I suppose now is probably a good time to give you a synopsis of the story.
Fangirl follows Cath, who is starting college without her twin sister, Wren. She is shy and anxious, and, above all, obsessed with fanfiction. She’s a successful fic writer, and the one thing she is looking forward to about college is her creative writing class.
As soon as she moves in, Cath meets Levi. Tall, loose, and constantly smiling, Cath panics. Levi represents everything she was scared to do without her sister: getting to know new, weird, people. She doesn’t want to be friends with Levi, much more content to be the acquaintance of her roommate and Levi’s maybe ex, Reagan. But Levi is constantly around. His eagerness to get to know Cath, to listen to her as she reads aloud her fanfiction, is too endearing to be ignored. The romance sparks.
This book has shaped what I expect from a love story: slow-burn, only small amounts of miscommunication, patience, and realism. This first love is painstakingly real in how it isn’t miraculous and magical. Cath and Levi have problems, but they work through those problems. It certainly is worth the journey.
The Other Love Story
Fangirl has something that I have come to love in fiction. Extremely meta additional content. Whether it’s the new Gossip Girl creating social media platforms for its characters (something I believe they stole from the hugely popular Norwegian show Skam and its many variations), or Erin Morgenstern’s The Night Circus’ use of second person sections; if you can go the extra mile to create depth in your story, I will probably fall for it hard.
So, some of my favourite parts of Fangirl are the snippets of fanfiction Cath writes that appear in between chapters. Rainbow somehow manages to get you and keep you invested in fictional fictional characters, which is important, because the driving force of tension develops as Cath rushes to finish her version of the story before the author releases the final book.
Let me break this down for the uninitiated. In the world of Fangirl, there exists an 8-book series about a Mage called Simon Snow and his roommate/enemy Baz Pitch. Cath is an extremely successful fanfiction writer, particularly for the fics she writes where Simon and Baz are in love. Yes, it is basically Harry Potter/Draco Malfoy fanfiction. Yes, it is better.
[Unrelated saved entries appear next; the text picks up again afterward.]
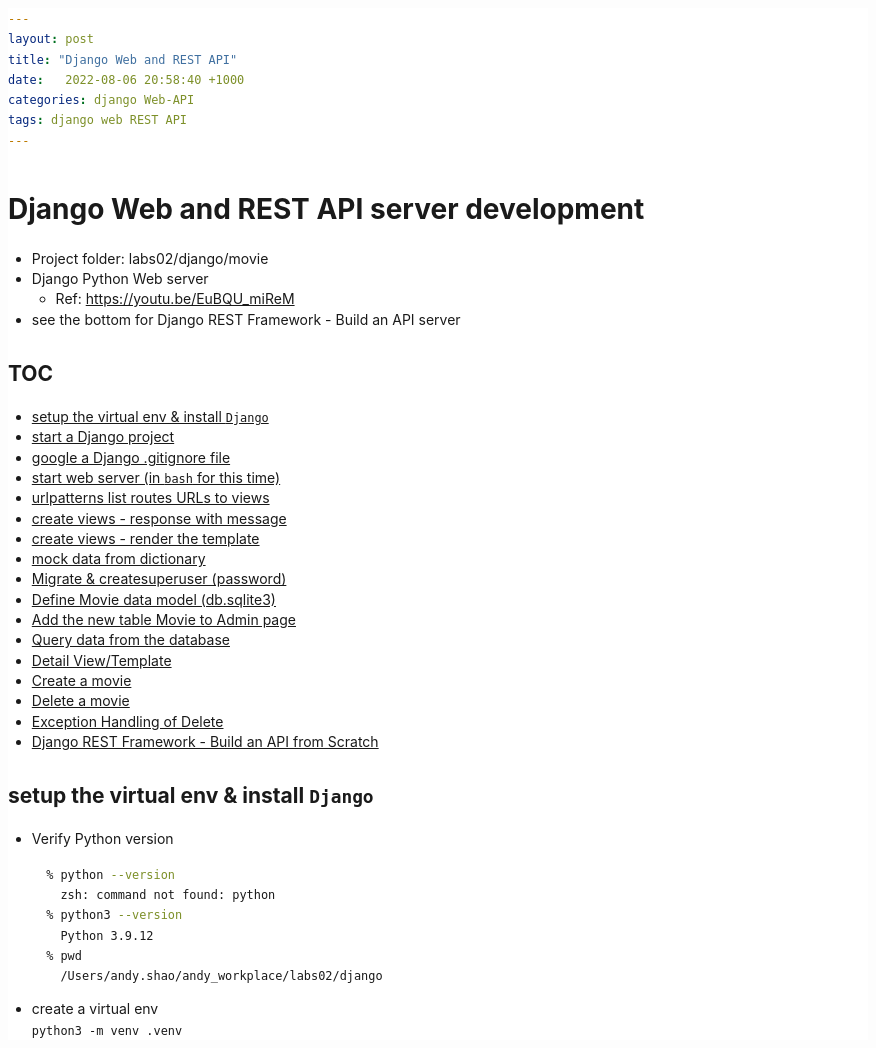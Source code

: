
 ```yaml
---
layout: post
title: "Django Web and REST API"
date:   2022-08-06 20:58:40 +1000
categories: django Web-API
tags: django web REST API
---
```


# Django Web and REST API server development  
- Project folder: labs02/django/movie  
- Django Python Web server   
  - Ref: https://youtu.be/EuBQU_miReM   
- see the bottom for 
  Django REST Framework - Build an API server     

## TOC   
- [setup the virtual env & install `Django`](#setup-the-virtual-env--install-django)
- [start a Django project](#start-a-django-project)
- [google a Django .gitignore file](#google-a-django-gitignore-file)
- [start web server (in `bash` for this time)](#start-web-server-in-bash-for-this-time)
- [urlpatterns list routes URLs to views](#urlpatterns-list-routes-urls-to-views)
- [create views - response with message](#create-views---response-with-message)
- [create views - render the template](#create-views---render-the-template)
- [mock data from dictionary](#mock-data-from-dictionary)
- [Migrate & createsuperuser (password)](#migrate--createsuperuser-password)
- [Define Movie data model (db.sqlite3)](#define-movie-data-model-dbsqlite3)
- [Add the new table Movie to Admin page](#add-the-new-table-movie-to-admin-page)
- [Query data from the database](#query-data-from-the-database)
- [Detail View/Template](#detail-viewtemplate)
- [Create a movie](#create-a-movie)
- [Delete a movie](#delete-a-movie)
- [Exception Handling of Delete](#exception-handling-of-delete)
- [Django REST Framework - Build an API from Scratch](#django-rest-framework---build-an-api-from-scratch)

## setup the virtual env & install `Django`   
- Verify Python version   
  ```zsh
    % python --version
      zsh: command not found: python
    % python3 --version
      Python 3.9.12  
    % pwd  
      /Users/andy.shao/andy_workplace/labs02/django  
  ```

- create a virtual env  
  `python3 -m venv .venv`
So much better that many of the fans of the books Rainbow went on to write about Simon and Baz haven’t even read Fangirl (which, to me, is astonishing) (if you’re one of those readers, read Fangirl now, there is so much more content in there for you to discover).
But I’m not here to talk about Carry On, the book Rainbow wrote about Simon and Baz. So, let’s continue.
Cath and Writing
Cath’s love for writing fanfiction was never something I could relate too. But I could relate to the desire to be a writer, to have it feel like it’s the only thing you can do, to having the words drip from your fingers, rushing like a waterfall when it feels like everything is working. Or, to have high hopes for a creative writing class only to be slightly crushed by it.
And then, in 2019, I went to see Harry Potter and the Cursed Child.
Suddenly, as I was about to start my second year of university, I was more like Cath than I had ever been. Because here I was, presented with two characters who are roommates, who should be enemies, who, I believed, were clearly in love with each other. But the text didn’t allow them to be.
And I, like Cath, had to fix that. I kidnapped Albus Potter and Scorpius Malfoy and raised them as my own.
(In a grand, full circle moment, I wrote almost 40k words of a modern Alternate Universe fic where Albus and Scorpius are actors playing Simon and Baz in the filmed adaptation of the Simon Snow books. It was complicated. I forgot for a chapter that Albus is related to Victoire Weasley and cast her as Simon’s love-interest Agatha. I suspect this is now incomprehensible for a lot of readers. I’ll move on.)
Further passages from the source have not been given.